**YOUR OBJECTIVE**
Treat the line with "A publish-subscribe messaging" as the starting point. Write it out and every line after it through the end of the listing below, exactly.
———
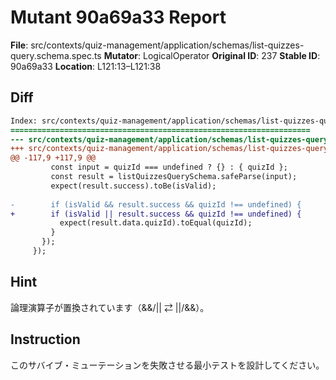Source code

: # Mutant 90a69a33 Report

**File**: src/contexts/quiz-management/application/schemas/list-quizzes-query.schema.spec.ts
**Mutator**: LogicalOperator
**Original ID**: 237
**Stable ID**: 90a69a33
**Location**: L121:13–L121:38

## Diff

```diff
Index: src/contexts/quiz-management/application/schemas/list-quizzes-query.schema.spec.ts
===================================================================
--- src/contexts/quiz-management/application/schemas/list-quizzes-query.schema.spec.ts	original
+++ src/contexts/quiz-management/application/schemas/list-quizzes-query.schema.spec.ts	mutated #237
@@ -117,9 +117,9 @@
         const input = quizId === undefined ? {} : { quizId };
         const result = listQuizzesQuerySchema.safeParse(input);
         expect(result.success).toBe(isValid);
 
-        if (isValid && result.success && quizId !== undefined) {
+        if (isValid || result.success && quizId !== undefined) {
           expect(result.data.quizId).toEqual(quizId);
         }
       });
     });
```

## Hint

論理演算子が置換されています（&&/|| ⇄ ||/&&）。

## Instruction

このサバイブ・ミューテーションを失敗させる最小テストを設計してください。
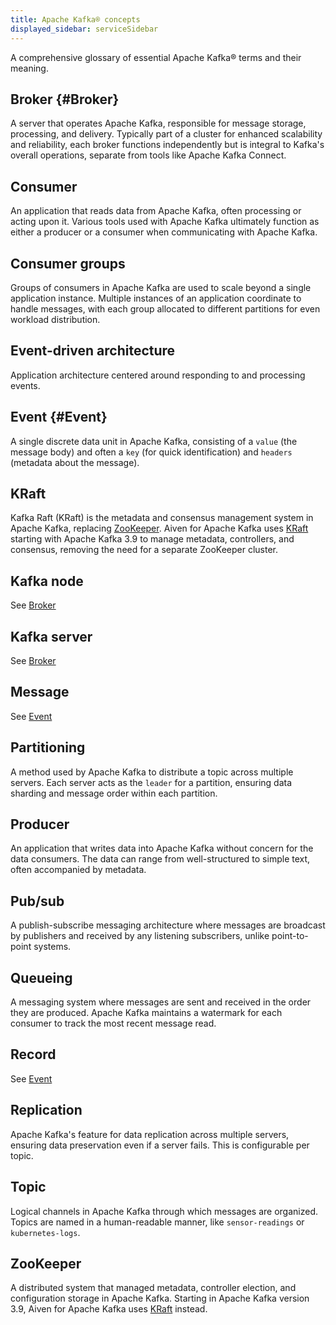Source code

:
 ```yaml
---
title: Apache Kafka® concepts
displayed_sidebar: serviceSidebar
---
```


A comprehensive glossary of essential Apache Kafka® terms and their meaning.

## Broker {#Broker}

A server that operates Apache Kafka, responsible for message storage,
processing, and delivery. Typically part of a cluster for enhanced
scalability and reliability, each broker functions independently but is
integral to Kafka's overall operations, separate from tools like Apache
Kafka Connect.

## Consumer

An application that reads data from Apache Kafka, often processing or
acting upon it. Various tools used with Apache Kafka ultimately function
as either a producer or a consumer when communicating with Apache Kafka.

## Consumer groups

Groups of consumers in Apache Kafka are used to scale beyond a single
application instance. Multiple instances of an application coordinate to
handle messages, with each group allocated to different partitions for
even workload distribution.

## Event-driven architecture

Application architecture centered around responding to and processing
events.

## Event {#Event}

A single discrete data unit in Apache Kafka, consisting of a `value`
(the message body) and often a `key` (for quick identification) and
`headers` (metadata about the message).

## KRaft

Kafka Raft (KRaft) is the metadata and consensus management system in Apache Kafka,
replacing [ZooKeeper](#zookeeper). Aiven for Apache Kafka uses
[KRaft](/docs/products/kafka/concepts/kraft-mode) starting with Apache Kafka 3.9 to
manage metadata, controllers, and consensus, removing the need for a separate
ZooKeeper cluster.

## Kafka node

See [Broker](#Broker)

## Kafka server

See [Broker](#Broker)

## Message

See [Event](#Event)

## Partitioning

A method used by Apache Kafka to distribute a topic across multiple
servers. Each server acts as the `leader` for a partition, ensuring data
sharding and message order within each partition.

## Producer

An application that writes data into Apache Kafka without concern for
the data consumers. The data can range from well-structured to simple
text, often accompanied by metadata.

## Pub/sub

A publish-subscribe messaging architecture where messages are
broadcast by publishers and received by any listening subscribers,
unlike point-to-point systems.

## Queueing

A messaging system where messages are sent and received in the order
they are produced. Apache Kafka maintains a watermark for each consumer
to track the most recent message read.

## Record

See [Event](#Event)

## Replication

Apache Kafka's feature for data replication across multiple servers,
ensuring data preservation even if a server fails. This is configurable
per topic.

## Topic

Logical channels in Apache Kafka through which messages are organized.
Topics are named in a human-readable manner, like `sensor-readings` or
`kubernetes-logs`.

## ZooKeeper

A distributed system that managed metadata, controller election, and configuration
storage in Apache Kafka. Starting in Apache Kafka version 3.9, Aiven for Apache Kafka
uses [KRaft](#kraft) instead.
———
**TASK SOLUTION**
A publish-subscribe messaging architecture where messages are
broadcast by publishers and received by any listening subscribers,
unlike point-to-point systems.

## Queueing

A messaging system where messages are sent and received in the order
they are produced. Apache Kafka maintains a watermark for each consumer
to track the most recent message read.

## Record

See [Event](#Event)

## Replication

Apache Kafka's feature for data replication across multiple servers,
ensuring data preservation even if a server fails. This is configurable
per topic.

## Topic

Logical channels in Apache Kafka through which messages are organized.
Topics are named in a human-readable manner, like `sensor-readings` or
`kubernetes-logs`.

## ZooKeeper

A distributed system that managed metadata, controller election, and configuration
storage in Apache Kafka. Starting in Apache Kafka version 3.9, Aiven for Apache Kafka
uses [KRaft](#kraft) instead.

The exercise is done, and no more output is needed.